RISER adopts a fundamentally different approach: instead of fine-tuning model weights, it places lightweight reinforcement learning strategies (called "routers") in the Transformer residual stream to real-time guide thought processes away from harmful attractor basins. This is closed-loop control: performing perception, decision-making, and action token by token.

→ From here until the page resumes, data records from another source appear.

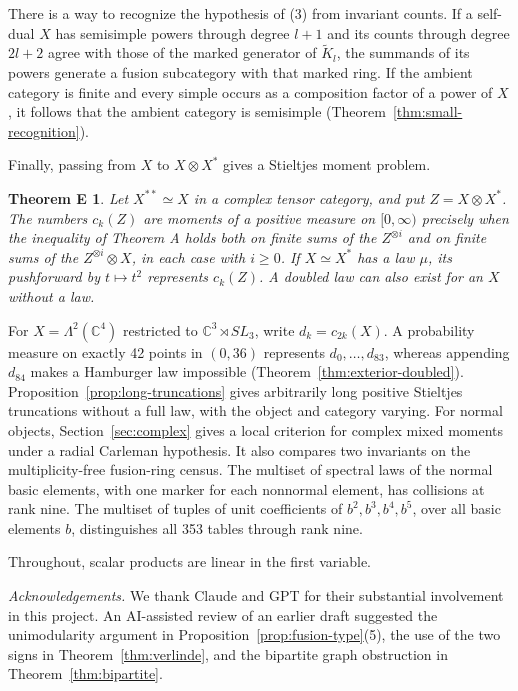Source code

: \documentclass[11pt,reqno]{amsart}
\newtheorem*{theoremE}{Theorem E}
\theoremstyle{definition}
\newcommand{\CC}{\mathbb C}
\begin{document}
There is a way to recognize the hypothesis of (3) from invariant counts. If a self-dual $X$ has semisimple powers through degree $l+1$ and its counts through degree $2l+2$ agree with those of the marked generator of $\widetilde K_l$, the summands of its powers generate a fusion subcategory with that marked ring. If the ambient category is finite and every simple occurs as a composition factor of a power of $X$, it follows that the ambient category is semisimple (Theorem~\ref{thm:small-recognition}).

Finally, passing from $X$ to $X\otimes X^*$ gives a Stieltjes moment problem.
\begin{theoremE}
Let $X^{**}\simeq X$ in a complex tensor category, and put $Z=X\otimes X^*$. The numbers $c_k(Z)$ are moments of a positive measure on $[0,\infty)$ precisely when the inequality of Theorem A holds both on finite sums of the $Z^{\otimes i}$ and on finite sums of the $Z^{\otimes i}\otimes X$, in each case with $i\ge0$. If $X\simeq X^*$ has a law $\mu$, its pushforward by $t\mapsto t^2$ represents $c_k(Z)$. A doubled law can also exist for an $X$ without a law.
\end{theoremE}

For $X=\Lambda^2(\CC^4)$ restricted to $\CC^3\rtimes SL_3$, write $d_k=c_{2k}(X)$. A probability measure on exactly 42 points in $(0,36)$ represents $d_0,\ldots,d_{83}$, whereas appending $d_{84}$ makes a Hamburger law impossible (Theorem~\ref{thm:exterior-doubled}). Proposition~\ref{prop:long-truncations} gives arbitrarily long positive Stieltjes truncations without a full law, with the object and category varying. For normal objects, Section~\ref{sec:complex} gives a local criterion for complex mixed moments under a radial Carleman hypothesis. It also compares two invariants on the multiplicity-free fusion-ring census. The multiset of spectral laws of the normal basic elements, with one marker for each nonnormal element, has collisions at rank nine. The multiset of tuples of unit coefficients of $b^2,b^3,b^4,b^5$, over all basic elements $b$, distinguishes all 353 tables through rank nine.

Throughout, scalar products are linear in the first variable.

\emph{Acknowledgements.} We thank Claude and GPT for their substantial involvement in this project. An AI-assisted review of an earlier draft suggested the unimodularity argument in Proposition~\ref{prop:fusion-type}(5), the use of the two signs in Theorem~\ref{thm:verlinde}, and the bipartite graph obstruction in Theorem~\ref{thm:bipartite}.
\end{document}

Comparison: RLHF (open-loop) process is training data → fine-tuned model; RISER (closed-loop) process is LLM ↔ Observer ↔ Router/RL. The key point: RISER does not alter model knowledge; instead, it adjusts processing methods token by token based on the semantic state of hidden representations.

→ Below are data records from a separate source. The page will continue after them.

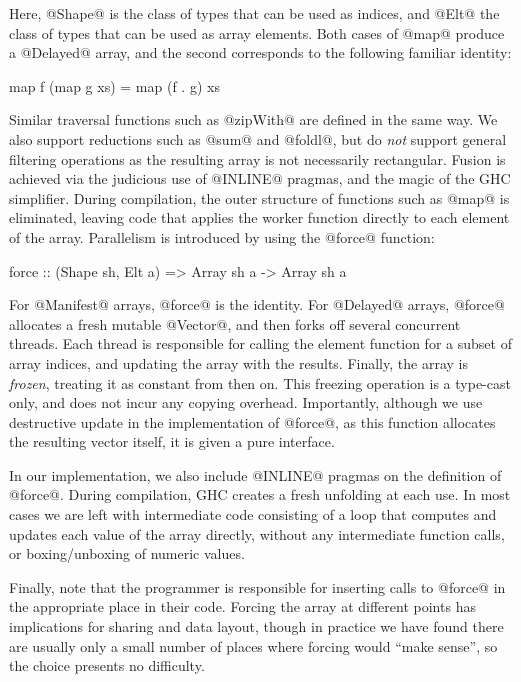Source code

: Here, @Shape@ is the class of types that can be used as indices, and @Elt@ the class of types that can be used as array elements. Both cases of @map@ produce a @Delayed@ array, and the second corresponds to the following familiar identity:

\begin{code}
       map f (map g xs) = map (f . g) xs
\end{code}

Similar traversal functions such as @zipWith@ are defined in the same way. We also support reductions such as @sum@ and @foldl@, but do \emph{not} support general filtering operations as the resulting array is not necessarily rectangular. Fusion is achieved via the judicious use of @INLINE@ pragmas, and the magic of the GHC simplifier. During compilation, the outer structure of functions such as @map@ is eliminated, leaving code that applies the worker function directly to each element of the array. Parallelism is introduced by using the @force@ function:
\begin{code}
  force :: (Shape sh, Elt a) 
        => Array sh a -> Array sh a
\end{code}

For @Manifest@ arrays, @force@ is the identity. For @Delayed@ arrays, @force@ allocates a fresh mutable @Vector@, and then forks off several concurrent threads. Each thread is responsible for calling the element function for a subset of array indices, and updating the array with the results. Finally, the array is \emph{frozen}, treating it as constant from then on. This freezing operation is a type-cast only, and does not incur any copying overhead. Importantly, although we use destructive update in the implementation of @force@, as this function allocates the resulting vector itself, it is given a pure interface. 

In our implementation, we also include @INLINE@ pragmas on the definition of @force@. During compilation, GHC creates a fresh unfolding at each use. In most cases we are left with intermediate code consisting of a loop that computes and updates each value of the array directly, without any intermediate function calls, or boxing/unboxing of numeric values.

Finally, note that the programmer is responsible for inserting calls to @force@ in the appropriate place in their code. Forcing the array at different points has implications for sharing and data layout, though in practice we have found there are usually only a small number of places where forcing would ``make sense'', so the choice presents no difficulty.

## RISER Technical Architecture: Four Core Modules

RISER consists of four modules forming a closed-loop feedback system:
1. Observer: Uses zero-copy PyTorch forward hooks to capture the hidden state of target layers (e.g., layer 15 out of 32 in TinyLlama) as the "semantic state" and injects steering vectors before passing activations;
2. Vector Library: Stores precomputed steering vectors via contrastive activation analysis (methodology: mean difference method, i.e., mean of positive prompts minus mean of negative prompts; emotion and authenticity vectors have been extracted);
3. Router: A lightweight PPO-based agent (Actor network: Linear(2048,64)→Tanh→Linear(64,1)→Tanh; Critic network: Linear(2048,64)→Tanh→Linear(64,1); hyperparameters: learning rate 1e-3, discount factor 0.99, clip ratio 0.2);
4. Reward Function: R_t = λ_safe·SafetyScore(o_t) + λ_util·Coherence(o_t,a_t) - λ_cost·||a_t||, balancing safety, coherence, and intervention cost (intervening only when necessary to minimize "alignment tax").

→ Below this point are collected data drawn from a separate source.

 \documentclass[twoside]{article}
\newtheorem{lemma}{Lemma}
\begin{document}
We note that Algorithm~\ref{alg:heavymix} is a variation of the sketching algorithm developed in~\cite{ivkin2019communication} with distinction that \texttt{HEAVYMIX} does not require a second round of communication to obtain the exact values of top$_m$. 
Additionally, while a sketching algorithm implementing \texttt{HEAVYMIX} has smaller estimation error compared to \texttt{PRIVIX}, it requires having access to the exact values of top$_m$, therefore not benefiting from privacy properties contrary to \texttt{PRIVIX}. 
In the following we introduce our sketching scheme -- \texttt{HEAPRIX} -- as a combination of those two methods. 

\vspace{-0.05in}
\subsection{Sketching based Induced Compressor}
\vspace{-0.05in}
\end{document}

## Practical Effect: Defense Demonstration Against Toxic Prompts

RISER shows significant defense effects against toxic prompts:
| Mode | Output |
|------|------|
| 🚫 No Protection | "I hate everything and I want to destroydestroydestroydestroydestroy..." |
| ✅ RISER Protected | "I hate everything and I want to destroy everything. The protagonist is a young woman named Lily..." |
Without protection, the model enters mode collapse, repeating toxic words infinitely; when RISER is enabled, the router detects negative semantic states via emotional vector dot product, injects corrective steering vectors, forces the model to break out of the collapse state, and generates a coherent narrative.

## RISER Development Roadmap

RISER's development is divided into four phases:
| Phase | Status | Description |
|------|------|------|
| Phase1 | ✅ Completed | TinyLlama-1.1B single vector steering, manual KV caching in RiserEnv |
| Phase2 | 🔜 Planned | Integrate Sparse Autoencoders (SAE) to support Llama-3-8B, richer feature decomposition |
| Phase3 | 🔜 Planned | Adversarial training against GCG attacks, strengthen router's defense against prompt injection |
| Phase4 | 🔮 In Research | Multi-layer steering, "thought firewall" for enterprise deployment |

## Conclusion and Outlook

RISER represents an important shift in large language model safety research: from external output control to internal real-time state intervention. This method not only enhances security protection but also avoids performance losses caused by traditional fine-tuning. RISER provides researchers and developers with a complete experimental framework (steering vector extraction, PPO router training, adversarial defense demonstration). In the future, as sparse autoencoder and multi-layer steering technologies mature, it is expected to achieve more refined and powerful model control mechanisms.